**Work task**
The response should be an exact copy of the records, with the pictures removed.
────
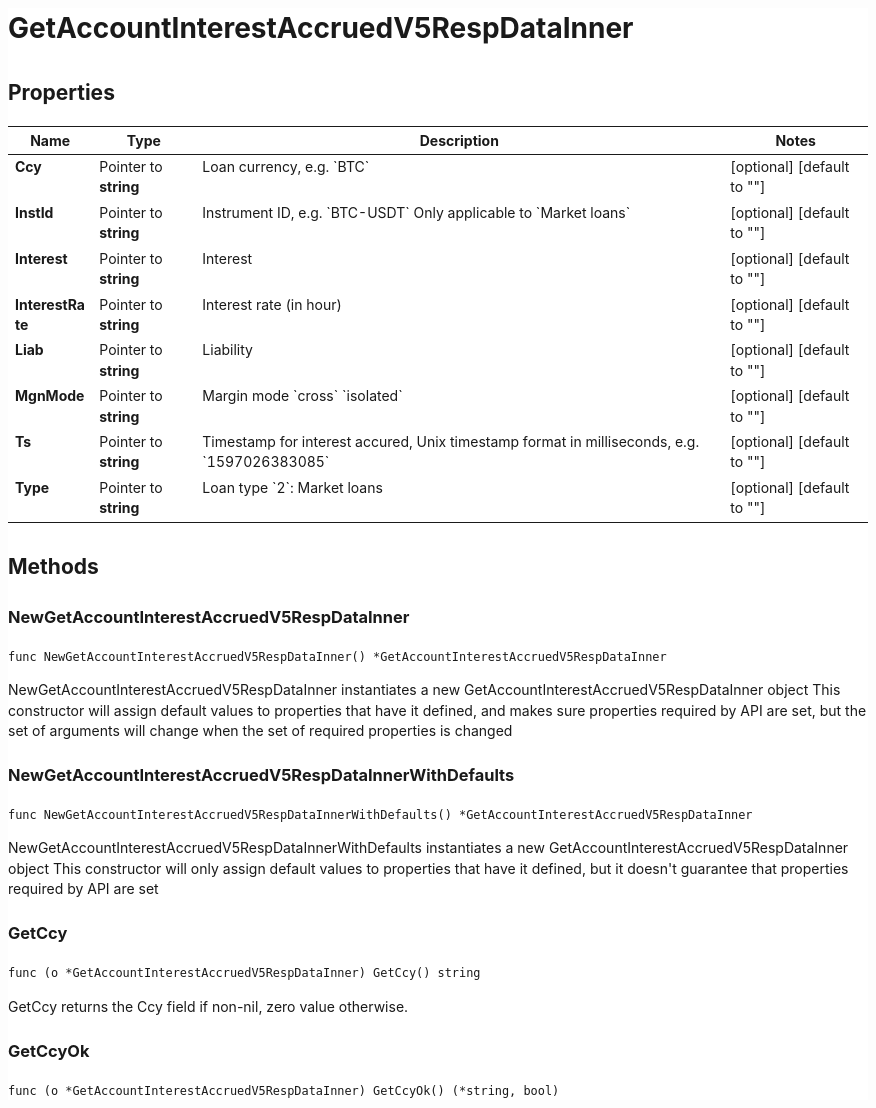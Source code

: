 # GetAccountInterestAccruedV5RespDataInner

## Properties

Name | Type | Description | Notes
------------ | ------------- | ------------- | -------------
**Ccy** | Pointer to **string** | Loan currency, e.g. &#x60;BTC&#x60; | [optional] [default to ""]
**InstId** | Pointer to **string** | Instrument ID, e.g. &#x60;BTC-USDT&#x60;  Only applicable to &#x60;Market loans&#x60; | [optional] [default to ""]
**Interest** | Pointer to **string** | Interest | [optional] [default to ""]
**InterestRate** | Pointer to **string** | Interest rate (in hour) | [optional] [default to ""]
**Liab** | Pointer to **string** | Liability | [optional] [default to ""]
**MgnMode** | Pointer to **string** | Margin mode  &#x60;cross&#x60;    &#x60;isolated&#x60; | [optional] [default to ""]
**Ts** | Pointer to **string** | Timestamp for interest accured, Unix timestamp format in milliseconds, e.g. &#x60;1597026383085&#x60; | [optional] [default to ""]
**Type** | Pointer to **string** | Loan type  &#x60;2&#x60;: Market loans | [optional] [default to ""]

## Methods

### NewGetAccountInterestAccruedV5RespDataInner

`func NewGetAccountInterestAccruedV5RespDataInner() *GetAccountInterestAccruedV5RespDataInner`

NewGetAccountInterestAccruedV5RespDataInner instantiates a new GetAccountInterestAccruedV5RespDataInner object
This constructor will assign default values to properties that have it defined,
and makes sure properties required by API are set, but the set of arguments
will change when the set of required properties is changed

### NewGetAccountInterestAccruedV5RespDataInnerWithDefaults

`func NewGetAccountInterestAccruedV5RespDataInnerWithDefaults() *GetAccountInterestAccruedV5RespDataInner`

NewGetAccountInterestAccruedV5RespDataInnerWithDefaults instantiates a new GetAccountInterestAccruedV5RespDataInner object
This constructor will only assign default values to properties that have it defined,
but it doesn't guarantee that properties required by API are set

### GetCcy

`func (o *GetAccountInterestAccruedV5RespDataInner) GetCcy() string`

GetCcy returns the Ccy field if non-nil, zero value otherwise.

### GetCcyOk

`func (o *GetAccountInterestAccruedV5RespDataInner) GetCcyOk() (*string, bool)`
────
**Output of the task**
Source code

: # GetAccountInterestAccruedV5RespDataInner

## Properties

Name | Type | Description | Notes
------------ | ------------- | ------------- | -------------
**Ccy** | Pointer to **string** | Loan currency, e.g. &#x60;BTC&#x60; | [optional] [default to ""]
**InstId** | Pointer to **string** | Instrument ID, e.g. &#x60;BTC-USDT&#x60;  Only applicable to &#x60;Market loans&#x60; | [optional] [default to ""]
**Interest** | Pointer to **string** | Interest | [optional] [default to ""]
**InterestRate** | Pointer to **string** | Interest rate (in hour) | [optional] [default to ""]
**Liab** | Pointer to **string** | Liability | [optional] [default to ""]
**MgnMode** | Pointer to **string** | Margin mode  &#x60;cross&#x60;    &#x60;isolated&#x60; | [optional] [default to ""]
**Ts** | Pointer to **string** | Timestamp for interest accured, Unix timestamp format in milliseconds, e.g. &#x60;1597026383085&#x60; | [optional] [default to ""]
**Type** | Pointer to **string** | Loan type  &#x60;2&#x60;: Market loans | [optional] [default to ""]

## Methods

### NewGetAccountInterestAccruedV5RespDataInner

`func NewGetAccountInterestAccruedV5RespDataInner() *GetAccountInterestAccruedV5RespDataInner`

NewGetAccountInterestAccruedV5RespDataInner instantiates a new GetAccountInterestAccruedV5RespDataInner object
This constructor will assign default values to properties that have it defined,
and makes sure properties required by API are set, but the set of arguments
will change when the set of required properties is changed

### NewGetAccountInterestAccruedV5RespDataInnerWithDefaults

`func NewGetAccountInterestAccruedV5RespDataInnerWithDefaults() *GetAccountInterestAccruedV5RespDataInner`

NewGetAccountInterestAccruedV5RespDataInnerWithDefaults instantiates a new GetAccountInterestAccruedV5RespDataInner object
This constructor will only assign default values to properties that have it defined,
but it doesn't guarantee that properties required by API are set

### GetCcy

`func (o *GetAccountInterestAccruedV5RespDataInner) GetCcy() string`

GetCcy returns the Ccy field if non-nil, zero value otherwise.

### GetCcyOk

`func (o *GetAccountInterestAccruedV5RespDataInner) GetCcyOk() (*string, bool)`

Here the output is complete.